ACTION ITEM =>
Return every line of the data below that includes the string "instance".
START INPUT RECORDS
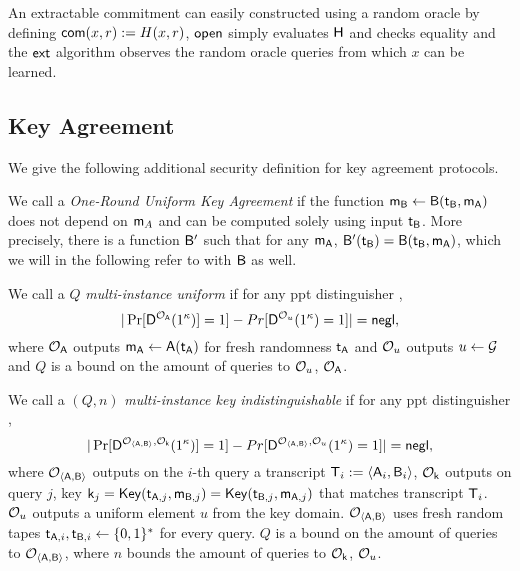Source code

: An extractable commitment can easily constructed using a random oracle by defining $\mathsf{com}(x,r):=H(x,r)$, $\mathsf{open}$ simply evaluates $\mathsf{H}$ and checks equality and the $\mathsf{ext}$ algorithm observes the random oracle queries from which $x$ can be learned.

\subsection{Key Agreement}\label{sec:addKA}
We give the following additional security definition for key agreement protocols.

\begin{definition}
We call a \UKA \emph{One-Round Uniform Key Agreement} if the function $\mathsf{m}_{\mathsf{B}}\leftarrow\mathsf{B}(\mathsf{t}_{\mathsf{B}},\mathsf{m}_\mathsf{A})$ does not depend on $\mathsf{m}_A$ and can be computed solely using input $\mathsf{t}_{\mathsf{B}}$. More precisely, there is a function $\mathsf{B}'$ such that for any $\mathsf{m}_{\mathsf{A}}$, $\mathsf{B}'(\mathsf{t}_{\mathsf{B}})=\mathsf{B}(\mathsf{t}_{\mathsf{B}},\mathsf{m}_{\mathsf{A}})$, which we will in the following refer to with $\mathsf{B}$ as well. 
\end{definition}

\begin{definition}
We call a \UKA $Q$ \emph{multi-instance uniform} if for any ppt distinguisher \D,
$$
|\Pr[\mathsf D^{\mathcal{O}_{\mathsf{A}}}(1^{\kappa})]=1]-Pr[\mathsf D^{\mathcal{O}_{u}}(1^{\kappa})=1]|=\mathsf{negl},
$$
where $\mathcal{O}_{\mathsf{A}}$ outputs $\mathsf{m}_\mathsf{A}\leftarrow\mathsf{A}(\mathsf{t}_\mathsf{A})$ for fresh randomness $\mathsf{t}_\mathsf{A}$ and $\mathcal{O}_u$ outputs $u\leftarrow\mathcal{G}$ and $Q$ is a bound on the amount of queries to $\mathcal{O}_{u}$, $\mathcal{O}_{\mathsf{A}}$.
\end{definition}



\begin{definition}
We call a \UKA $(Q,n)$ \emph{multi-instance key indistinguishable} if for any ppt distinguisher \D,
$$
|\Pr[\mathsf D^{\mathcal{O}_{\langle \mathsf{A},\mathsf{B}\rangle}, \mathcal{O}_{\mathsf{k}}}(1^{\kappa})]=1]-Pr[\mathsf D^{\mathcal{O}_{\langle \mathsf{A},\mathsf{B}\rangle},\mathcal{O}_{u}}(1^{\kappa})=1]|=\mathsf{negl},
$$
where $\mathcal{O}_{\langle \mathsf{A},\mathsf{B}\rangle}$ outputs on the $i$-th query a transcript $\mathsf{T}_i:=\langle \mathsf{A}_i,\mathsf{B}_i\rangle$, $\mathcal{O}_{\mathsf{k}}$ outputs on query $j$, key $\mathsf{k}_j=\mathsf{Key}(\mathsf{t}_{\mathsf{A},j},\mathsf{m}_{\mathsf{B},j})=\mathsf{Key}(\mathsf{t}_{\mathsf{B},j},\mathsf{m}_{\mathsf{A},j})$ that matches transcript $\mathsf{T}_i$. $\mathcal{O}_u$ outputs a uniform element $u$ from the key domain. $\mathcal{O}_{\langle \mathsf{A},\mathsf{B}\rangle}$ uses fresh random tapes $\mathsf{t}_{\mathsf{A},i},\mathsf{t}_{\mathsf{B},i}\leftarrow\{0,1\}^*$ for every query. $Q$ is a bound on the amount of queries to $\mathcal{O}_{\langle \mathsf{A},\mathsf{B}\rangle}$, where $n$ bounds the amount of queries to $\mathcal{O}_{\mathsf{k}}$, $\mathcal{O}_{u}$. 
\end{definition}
END INPUT RECORDS
ANSWER BOX =>
We call a \UKA $Q$ \emph{multi-instance uniform} if for any ppt distinguisher \D,
We call a \UKA $(Q,n)$ \emph{multi-instance key indistinguishable} if for any ppt distinguisher \D,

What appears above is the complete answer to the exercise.